At the open meeting of December 14, 2015, council moved to have staff write to MOTI and request that the ministry develop standardized signage directing travellers to communities that have won the provincial, national, or international categories of CIB competition. The letter, which was addressed to Transportation Minister Todd Stone, explained that being a member of the CIB organization was a large economic and tourism factor, and that the village wanted to be able to advertise on the Trans-Canada that it was a CIB community.
Stone’s office put village staff in touch with Ross McLean, manager of the provincial sign program for MOTI, who attended a meeting in Ashcroft and was agreeable to having the CIB logo put on provincial signage.
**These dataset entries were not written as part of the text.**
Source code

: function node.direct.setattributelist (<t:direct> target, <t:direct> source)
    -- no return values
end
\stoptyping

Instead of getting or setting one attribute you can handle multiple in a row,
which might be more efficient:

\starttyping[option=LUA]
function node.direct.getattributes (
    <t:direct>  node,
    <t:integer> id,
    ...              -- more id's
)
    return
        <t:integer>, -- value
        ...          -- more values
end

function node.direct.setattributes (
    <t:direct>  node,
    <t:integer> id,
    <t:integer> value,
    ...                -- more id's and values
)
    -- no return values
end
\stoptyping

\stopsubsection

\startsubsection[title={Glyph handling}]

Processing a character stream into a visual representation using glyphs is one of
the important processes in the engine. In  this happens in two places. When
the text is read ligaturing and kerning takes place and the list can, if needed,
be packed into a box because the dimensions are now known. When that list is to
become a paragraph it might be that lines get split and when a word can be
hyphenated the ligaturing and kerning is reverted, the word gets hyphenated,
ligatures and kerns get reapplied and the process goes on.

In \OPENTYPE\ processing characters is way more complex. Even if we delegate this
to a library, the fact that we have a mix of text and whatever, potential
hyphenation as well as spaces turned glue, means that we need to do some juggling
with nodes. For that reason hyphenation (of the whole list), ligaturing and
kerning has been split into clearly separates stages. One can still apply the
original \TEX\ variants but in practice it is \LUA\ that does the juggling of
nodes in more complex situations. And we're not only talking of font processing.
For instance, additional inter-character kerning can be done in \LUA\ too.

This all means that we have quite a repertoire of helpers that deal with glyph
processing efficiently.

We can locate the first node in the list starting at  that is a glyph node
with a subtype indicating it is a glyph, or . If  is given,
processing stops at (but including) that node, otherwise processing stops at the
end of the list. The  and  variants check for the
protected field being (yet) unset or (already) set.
Permission to use the logo was obtained from the national CIB office, and the design specifications were forwarded to MOTI. Several draft designs were created, and the village chose the one which was felt to be the best.
A close-up of the Communities in Bloom logo on the highway sign. Photo by Barbara Roden.
The signs were approved in May 2016 and installed in July, just before the CIB judges arrived for their visit. Ashcroft CIB committee chair Andrea Walker was able to show the judges the signs, and says they were “pretty impressed”.
Senior judge Ted Zarudny, who has judged all across Canada as well as internationally, said he had “never seen anything like it anywhere,” reports Walker.
It was initially thought it was a first for the province; but when Walker spoke with national CIB president Raymond Carriere, he said he thought it was the first time anywhere in the country that official signage had included the CIB logo.
“He was blown away by the fact it’s on the Trans-Canada,” says Walker. “He said that he’d be tweeting the news out all across Canada, and is pretty sure that other CIB communities will want to know how to get this signage.”
The story made the front page of the provincial CIB newsletter for August 2016, with Ashcroft CAO Michelle Allen explaining the process of getting the sigms, and Carriere has said he would like to feature Ashcroft in the spring 2017 edition of the national CIB magazine.
Walker says that the Ashcroft CIB committee has been encouraging village council and staff to ask for the CIB logo on highway signs. “We’ve been trying to impress on them the scope of the CIB program, and the benefits of what it can do for the community. It’s huge. They obviously took our words to heart.
“It’s very gratifying for Ashcroft CIB to have had the mayor and council and administration push for this. When you get a few things like this in town, it really puts you on the map.”